══ Information shown

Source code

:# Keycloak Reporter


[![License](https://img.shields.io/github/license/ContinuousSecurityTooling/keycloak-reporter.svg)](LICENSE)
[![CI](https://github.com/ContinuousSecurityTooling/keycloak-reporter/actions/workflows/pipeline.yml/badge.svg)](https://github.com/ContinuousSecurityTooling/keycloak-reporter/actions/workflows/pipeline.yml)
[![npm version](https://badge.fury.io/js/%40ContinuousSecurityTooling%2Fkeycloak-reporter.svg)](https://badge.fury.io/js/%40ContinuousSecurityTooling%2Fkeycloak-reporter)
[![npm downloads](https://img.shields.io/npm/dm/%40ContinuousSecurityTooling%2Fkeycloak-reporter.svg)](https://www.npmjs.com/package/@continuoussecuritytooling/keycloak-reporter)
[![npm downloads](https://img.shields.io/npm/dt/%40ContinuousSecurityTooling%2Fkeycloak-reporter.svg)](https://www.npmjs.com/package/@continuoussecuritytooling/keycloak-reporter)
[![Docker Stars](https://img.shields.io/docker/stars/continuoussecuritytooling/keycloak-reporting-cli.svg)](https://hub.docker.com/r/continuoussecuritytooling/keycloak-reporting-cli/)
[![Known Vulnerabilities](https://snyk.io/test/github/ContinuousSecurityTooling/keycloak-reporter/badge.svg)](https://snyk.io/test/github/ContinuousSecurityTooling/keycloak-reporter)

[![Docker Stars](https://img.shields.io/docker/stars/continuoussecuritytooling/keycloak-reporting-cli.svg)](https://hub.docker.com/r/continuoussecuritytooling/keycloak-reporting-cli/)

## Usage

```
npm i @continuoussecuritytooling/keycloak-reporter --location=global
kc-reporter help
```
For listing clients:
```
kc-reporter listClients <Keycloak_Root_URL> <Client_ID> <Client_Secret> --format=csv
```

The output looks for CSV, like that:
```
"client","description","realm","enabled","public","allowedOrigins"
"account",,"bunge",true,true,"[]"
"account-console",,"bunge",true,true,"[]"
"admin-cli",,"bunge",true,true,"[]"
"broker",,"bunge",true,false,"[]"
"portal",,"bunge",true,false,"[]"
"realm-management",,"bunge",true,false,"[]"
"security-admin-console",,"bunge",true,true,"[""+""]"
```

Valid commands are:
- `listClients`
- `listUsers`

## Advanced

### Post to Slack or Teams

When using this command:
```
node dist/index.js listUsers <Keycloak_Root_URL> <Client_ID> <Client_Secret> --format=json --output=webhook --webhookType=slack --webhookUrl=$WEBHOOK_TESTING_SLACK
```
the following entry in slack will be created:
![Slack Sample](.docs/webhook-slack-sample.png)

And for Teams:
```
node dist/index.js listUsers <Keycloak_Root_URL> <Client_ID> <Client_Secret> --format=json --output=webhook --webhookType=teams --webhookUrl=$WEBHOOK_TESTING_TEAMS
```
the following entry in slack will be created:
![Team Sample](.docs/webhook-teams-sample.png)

════

◆ Aim of the task
Keeping every line exactly as it is, copy all the records.

◆ Answer for this exercise
Source code

:# Keycloak Reporter


[![License](https://img.shields.io/github/license/ContinuousSecurityTooling/keycloak-reporter.svg)](LICENSE)
[![CI](https://github.com/ContinuousSecurityTooling/keycloak-reporter/actions/workflows/pipeline.yml/badge.svg)](https://github.com/ContinuousSecurityTooling/keycloak-reporter/actions/workflows/pipeline.yml)
[![npm version](https://badge.fury.io/js/%40ContinuousSecurityTooling%2Fkeycloak-reporter.svg)](https://badge.fury.io/js/%40ContinuousSecurityTooling%2Fkeycloak-reporter)
[![npm downloads](https://img.shields.io/npm/dm/%40ContinuousSecurityTooling%2Fkeycloak-reporter.svg)](https://www.npmjs.com/package/@continuoussecuritytooling/keycloak-reporter)
[![npm downloads](https://img.shields.io/npm/dt/%40ContinuousSecurityTooling%2Fkeycloak-reporter.svg)](https://www.npmjs.com/package/@continuoussecuritytooling/keycloak-reporter)
[![Docker Stars](https://img.shields.io/docker/stars/continuoussecuritytooling/keycloak-reporting-cli.svg)](https://hub.docker.com/r/continuoussecuritytooling/keycloak-reporting-cli/)
[![Known Vulnerabilities](https://snyk.io/test/github/ContinuousSecurityTooling/keycloak-reporter/badge.svg)](https://snyk.io/test/github/ContinuousSecurityTooling/keycloak-reporter)

[![Docker Stars](https://img.shields.io/docker/stars/continuoussecuritytooling/keycloak-reporting-cli.svg)](https://hub.docker.com/r/continuoussecuritytooling/keycloak-reporting-cli/)

## Usage

```
npm i @continuoussecuritytooling/keycloak-reporter --location=global
kc-reporter help
```
For listing clients:
```
kc-reporter listClients <Keycloak_Root_URL> <Client_ID> <Client_Secret> --format=csv
```

The output looks for CSV, like that:
```
"client","description","realm","enabled","public","allowedOrigins"
"account",,"bunge",true,true,"[]"
"account-console",,"bunge",true,true,"[]"
"admin-cli",,"bunge",true,true,"[]"
"broker",,"bunge",true,false,"[]"
"portal",,"bunge",true,false,"[]"
"realm-management",,"bunge",true,false,"[]"
"security-admin-console",,"bunge",true,true,"[""+""]"
```

Valid commands are:
- `listClients`
- `listUsers`

## Advanced

### Post to Slack or Teams

When using this command:
```
node dist/index.js listUsers <Keycloak_Root_URL> <Client_ID> <Client_Secret> --format=json --output=webhook --webhookType=slack --webhookUrl=$WEBHOOK_TESTING_SLACK
```
the following entry in slack will be created:
![Slack Sample](.docs/webhook-slack-sample.png)

And for Teams:
```
node dist/index.js listUsers <Keycloak_Root_URL> <Client_ID> <Client_Secret> --format=json --output=webhook --webhookType=teams --webhookUrl=$WEBHOOK_TESTING_TEAMS
```
the following entry in slack will be created:
![Team Sample](.docs/webhook-teams-sample.png)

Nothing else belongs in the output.